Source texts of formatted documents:

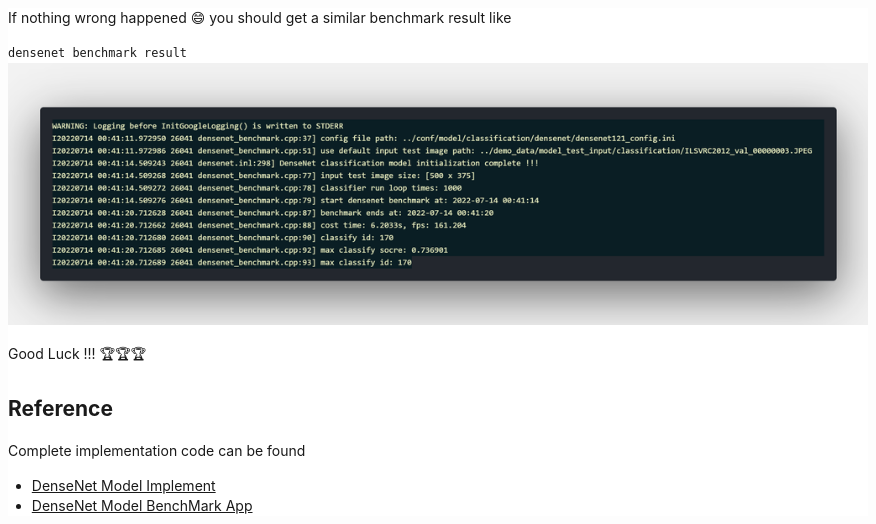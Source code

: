 If nothing wrong happened :smile: you should get a similar benchmark result like

`densenet benchmark result`
![densenet_bench_mark](../resources/images/densenet_model_benchmark_result.png)

Good Luck !!! :trophy::trophy::trophy:

## Reference

Complete implementation code can be found

* [DenseNet Model Implement](../src/models/classification/densenet.inl)
* [DenseNet Model BenchMark App](../src/apps/model_benchmark/classification/densenet_benchmark.cpp)
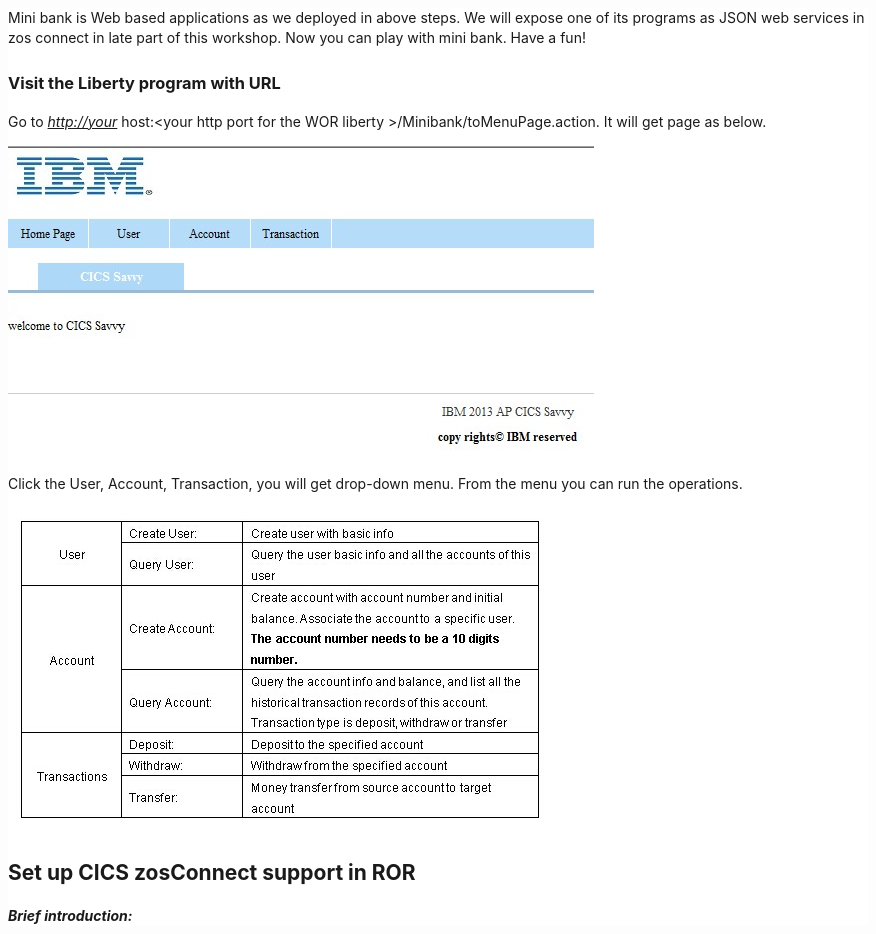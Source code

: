 Mini bank is Web based applications as we deployed in above steps. We will expose one of its programs as JSON web services in zos connect in late part of this workshop. Now you can play with mini bank. Have a fun!

### Visit the Liberty program with URL

Go to [*http://your*](http://your/) host:&lt;your http port for the WOR liberty &gt;/Minibank/toMenuPage.action. It will get page as below.

![](images/mainpage.jpg)

Click the User, Account, Transaction, you will get drop-down menu. From the menu you can run the operations.

![](images/actions.jpg)

Set up CICS zosConnect support in ROR
-------------------------------------

***Brief introduction:***
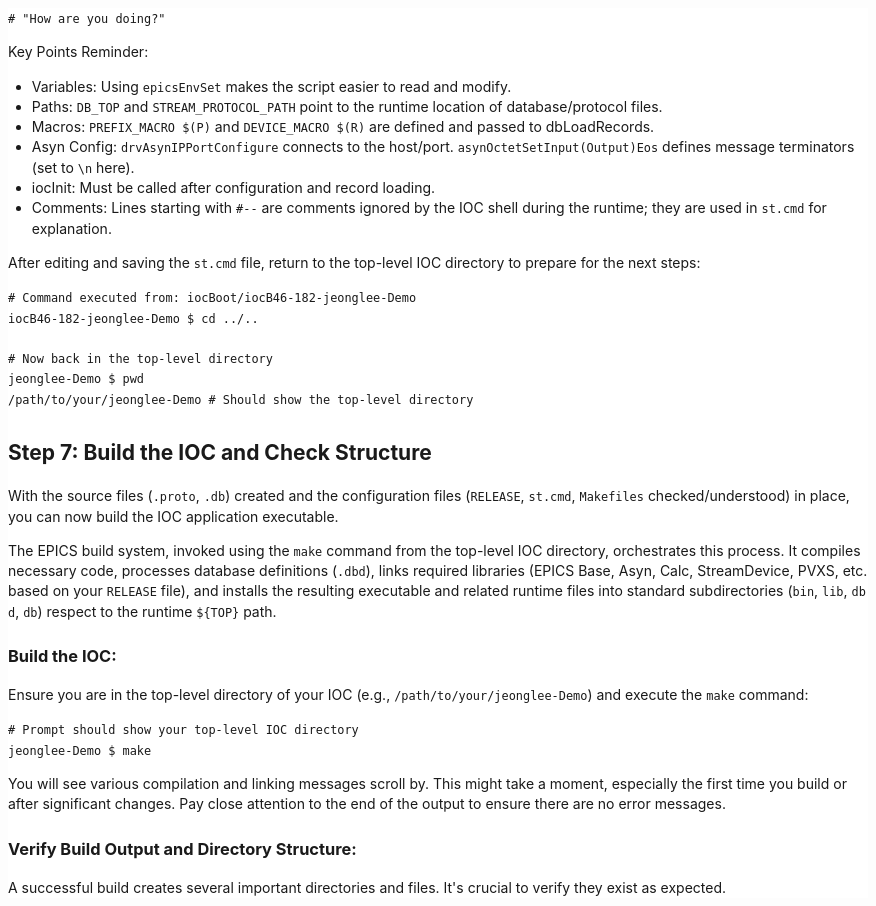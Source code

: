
 ```shell
# "How are you doing?" 

```

Key Points Reminder:
* Variables: Using `epicsEnvSet` makes the script easier to read and modify.
* Paths: `DB_TOP` and `STREAM_PROTOCOL_PATH` point to the runtime location of database/protocol files.
* Macros: `PREFIX_MACRO $(P)` and `DEVICE_MACRO $(R)` are defined and passed to dbLoadRecords.
* Asyn Config: `drvAsynIPPortConfigure` connects to the host/port. `asynOctetSetInput(Output)Eos` defines message terminators (set to `\n` here).
* iocInit: Must be called after configuration and record loading.
* Comments: Lines starting with `#--` are comments ignored by the IOC shell during the runtime; they are used in `st.cmd` for explanation.

After editing and saving the `st.cmd` file, return to the top-level IOC directory to prepare for the next steps:

```shell
# Command executed from: iocBoot/iocB46-182-jeonglee-Demo
iocB46-182-jeonglee-Demo $ cd ../..

# Now back in the top-level directory
jeonglee-Demo $ pwd
/path/to/your/jeonglee-Demo # Should show the top-level directory
```

## Step 7: Build the IOC and Check Structure
With the source files (`.proto`, `.db`) created and the configuration files (`RELEASE`, `st.cmd`, `Makefiles` checked/understood) in place, you can now build the IOC application executable.

The EPICS build system, invoked using the `make` command from the top-level IOC directory, orchestrates this process. It compiles necessary code, processes database definitions (`.dbd`), links required libraries (EPICS Base, Asyn, Calc, StreamDevice, PVXS, etc. based on your `RELEASE` file), and installs the resulting executable and related runtime files into standard subdirectories (`bin`, `lib`, `dbd`, `db`) respect to the runtime `${TOP}` path.

### Build the IOC:
Ensure you are in the top-level directory of your IOC (e.g., `/path/to/your/jeonglee-Demo`) and execute the `make` command:

```shell
# Prompt should show your top-level IOC directory
jeonglee-Demo $ make
```

You will see various compilation and linking messages scroll by. This might take a moment, especially the first time you build or after significant changes. Pay close attention to the end of the output to ensure there are no error messages.

### Verify Build Output and Directory Structure:
A successful build creates several important directories and files. It's crucial to verify they exist as expected.
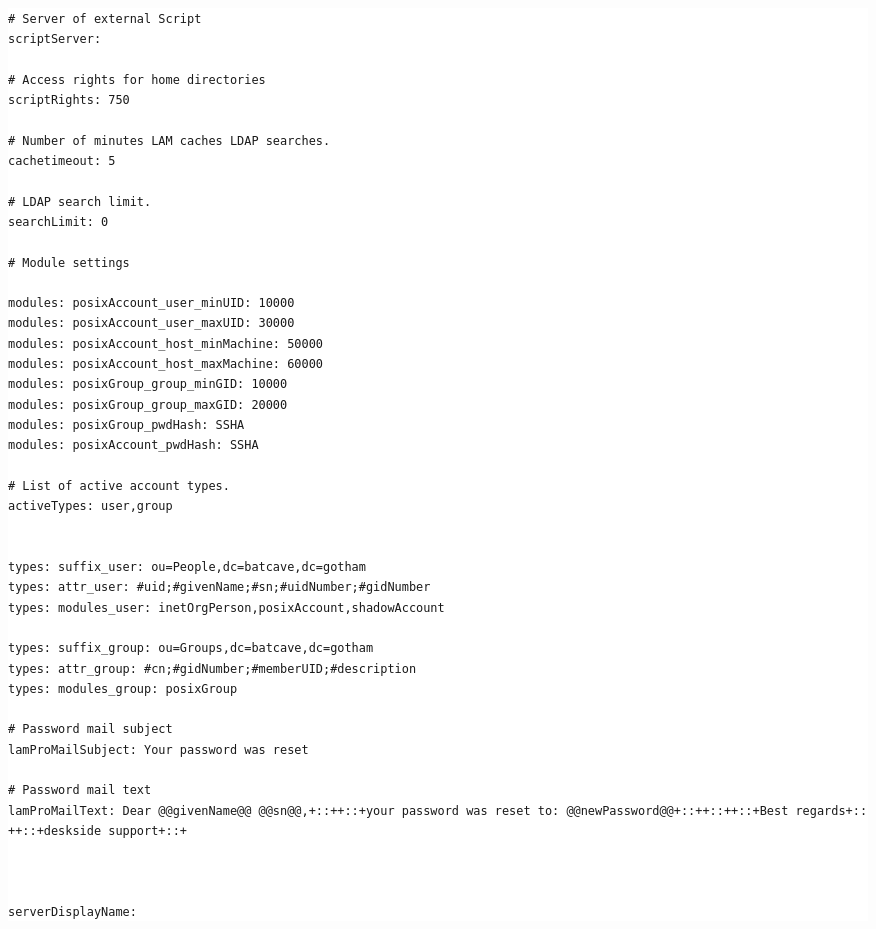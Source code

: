     # Server of external Script
    scriptServer:

    # Access rights for home directories
    scriptRights: 750

    # Number of minutes LAM caches LDAP searches.
    cachetimeout: 5

    # LDAP search limit.
    searchLimit: 0

    # Module settings

    modules: posixAccount_user_minUID: 10000
    modules: posixAccount_user_maxUID: 30000
    modules: posixAccount_host_minMachine: 50000
    modules: posixAccount_host_maxMachine: 60000
    modules: posixGroup_group_minGID: 10000
    modules: posixGroup_group_maxGID: 20000
    modules: posixGroup_pwdHash: SSHA
    modules: posixAccount_pwdHash: SSHA

    # List of active account types.
    activeTypes: user,group


    types: suffix_user: ou=People,dc=batcave,dc=gotham
    types: attr_user: #uid;#givenName;#sn;#uidNumber;#gidNumber
    types: modules_user: inetOrgPerson,posixAccount,shadowAccount

    types: suffix_group: ou=Groups,dc=batcave,dc=gotham
    types: attr_group: #cn;#gidNumber;#memberUID;#description
    types: modules_group: posixGroup

    # Password mail subject
    lamProMailSubject: Your password was reset

    # Password mail text
    lamProMailText: Dear @@givenName@@ @@sn@@,+::++::+your password was reset to: @@newPassword@@+::++::++::+Best regards+::++::+deskside support+::+



    serverDisplayName:
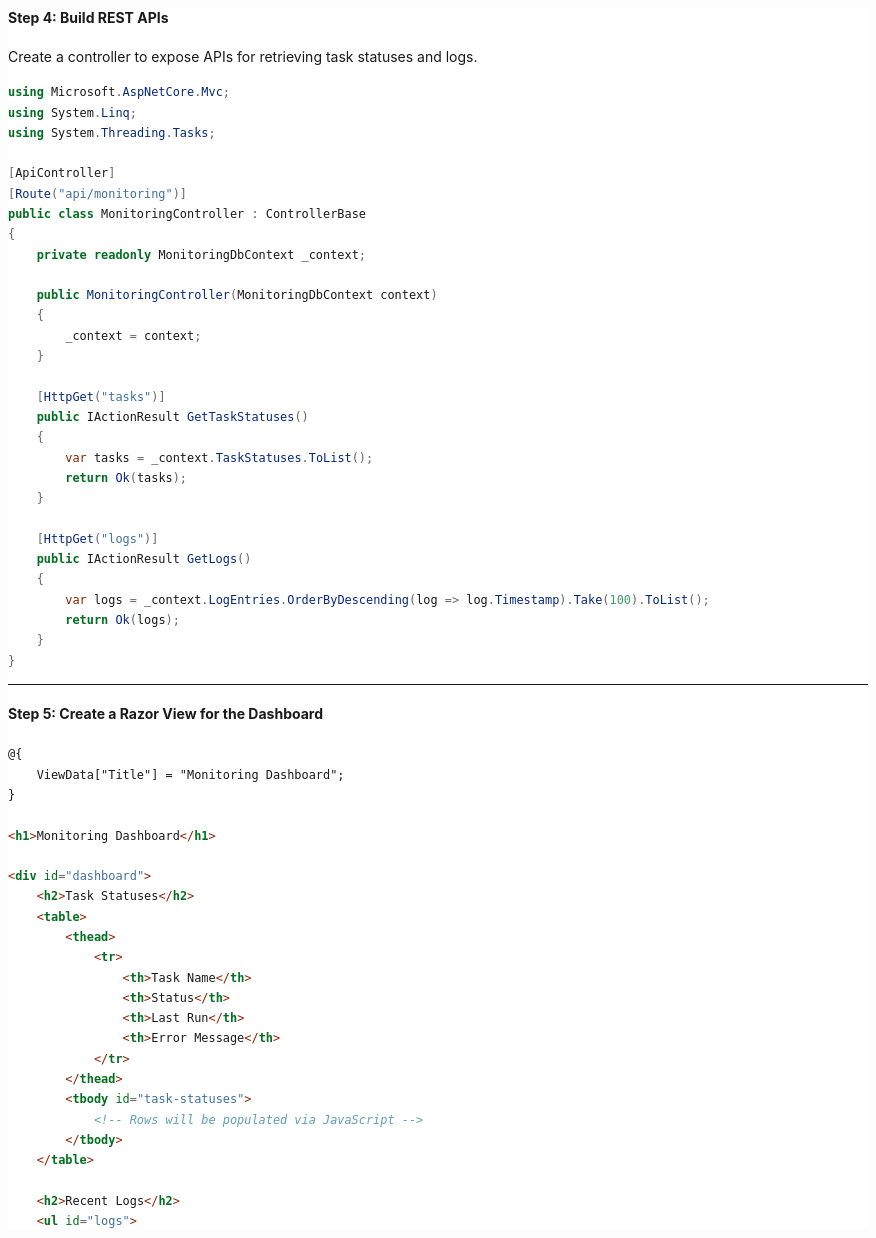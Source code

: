 
#### **Step 4: Build REST APIs**

Create a controller to expose APIs for retrieving task statuses and logs.

```csharp
using Microsoft.AspNetCore.Mvc;
using System.Linq;
using System.Threading.Tasks;

[ApiController]
[Route("api/monitoring")]
public class MonitoringController : ControllerBase
{
    private readonly MonitoringDbContext _context;

    public MonitoringController(MonitoringDbContext context)
    {
        _context = context;
    }

    [HttpGet("tasks")]
    public IActionResult GetTaskStatuses()
    {
        var tasks = _context.TaskStatuses.ToList();
        return Ok(tasks);
    }

    [HttpGet("logs")]
    public IActionResult GetLogs()
    {
        var logs = _context.LogEntries.OrderByDescending(log => log.Timestamp).Take(100).ToList();
        return Ok(logs);
    }
}
```

---

#### **Step 5: Create a Razor View for the Dashboard**

```html
@{
    ViewData["Title"] = "Monitoring Dashboard";
}

<h1>Monitoring Dashboard</h1>

<div id="dashboard">
    <h2>Task Statuses</h2>
    <table>
        <thead>
            <tr>
                <th>Task Name</th>
                <th>Status</th>
                <th>Last Run</th>
                <th>Error Message</th>
            </tr>
        </thead>
        <tbody id="task-statuses">
            <!-- Rows will be populated via JavaScript -->
        </tbody>
    </table>

    <h2>Recent Logs</h2>
    <ul id="logs">
```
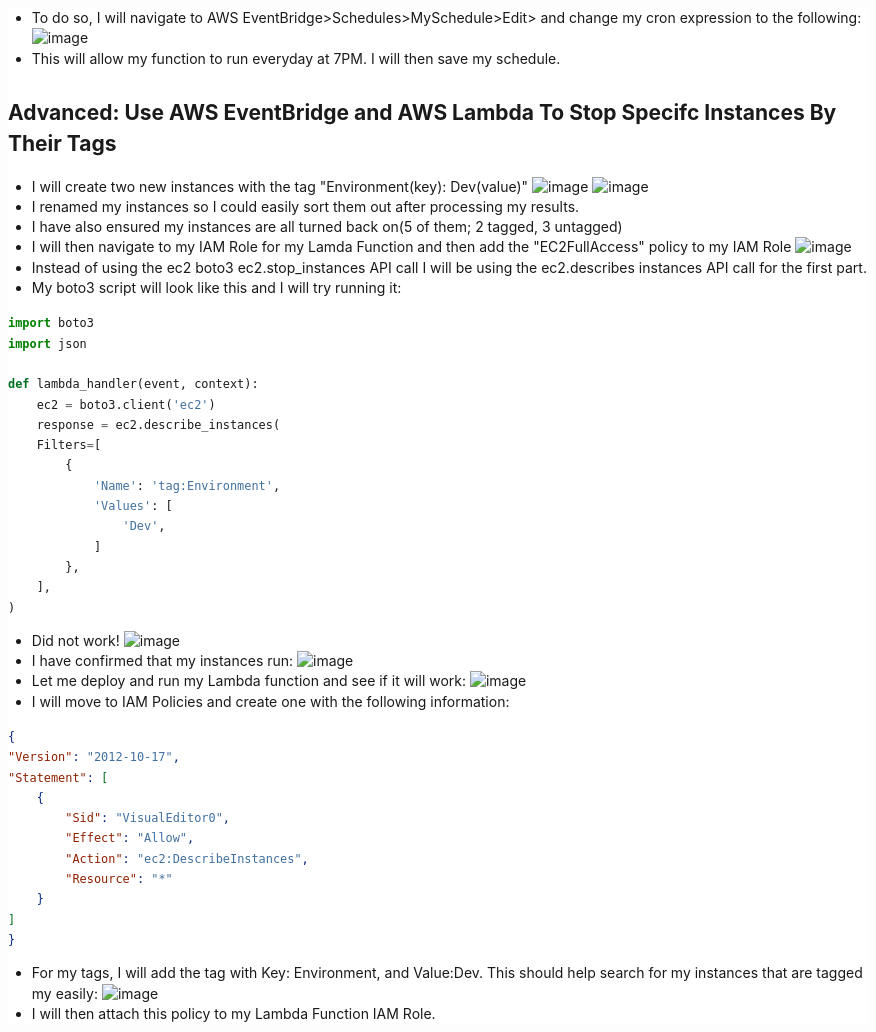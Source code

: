 - To do so, I will navigate to AWS EventBridge>Schedules>MySchedule>Edit> and change my cron expression to the following:
![image](https://github.com/user-attachments/assets/b2e8049e-53f1-4edc-8826-f09988a1fe69)
- This will allow my function to run everyday at 7PM. I will then save my schedule.

## Advanced: Use AWS EventBridge and AWS Lambda To Stop Specifc Instances By Their Tags
- I will create two new instances with the tag "Environment(key): Dev(value)"
![image](https://github.com/user-attachments/assets/324d72af-573e-438f-ab98-0fb0b233f010)
![image](https://github.com/user-attachments/assets/fab905f9-8660-4f2e-9cdf-1076d43ac589)
- I renamed my instances so I could easily sort them out after processing my results.
- I have also ensured my instances are all turned back on(5 of them; 2 tagged, 3 untagged)
- I will then navigate to my IAM Role for my Lamda Function and then add the "EC2FullAccess" policy to my IAM Role
![image](https://github.com/user-attachments/assets/4936d743-a320-450f-986c-f8394aa02d47)
- Instead of using the ec2 boto3 ec2.stop_instances API call I will be using the ec2.describes instances API call for the first part.
- My boto3 script will look like this and I will try running it:
```python
import boto3
import json

def lambda_handler(event, context):
    ec2 = boto3.client('ec2')
    response = ec2.describe_instances(
    Filters=[
        {
            'Name': 'tag:Environment',
            'Values': [
                'Dev',
            ]
        },
    ],
)
```
- Did not work!
![image](https://github.com/user-attachments/assets/1ec2dfb6-1390-4e4b-ae28-790a5d294e43)
- I have confirmed that my instances run:
![image](https://github.com/user-attachments/assets/f61c1505-0649-4765-9a5c-bea4c0a25f36)
- Let me deploy and run my Lambda function and see if it will work:
![image](https://github.com/user-attachments/assets/32a47f45-0161-42da-a661-edf25de7ed90)
- I will move to IAM Policies and create one with the following information:
```json
{
"Version": "2012-10-17",
"Statement": [
    {
        "Sid": "VisualEditor0",
        "Effect": "Allow",
        "Action": "ec2:DescribeInstances",
        "Resource": "*"
    }
]
}
```
- For my tags, I will add the tag with Key: Environment, and Value:Dev. This should help search for my instances that are tagged my easily:
![image](https://github.com/user-attachments/assets/42d25308-ca72-4239-9466-f24aeea28699)
- I will then attach this policy to my Lambda Function IAM Role.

:: TASK ::
What is the number of lines in the records that contain "return"? Give that number only.

:: ANSWER TO THE PROBLEM ::
3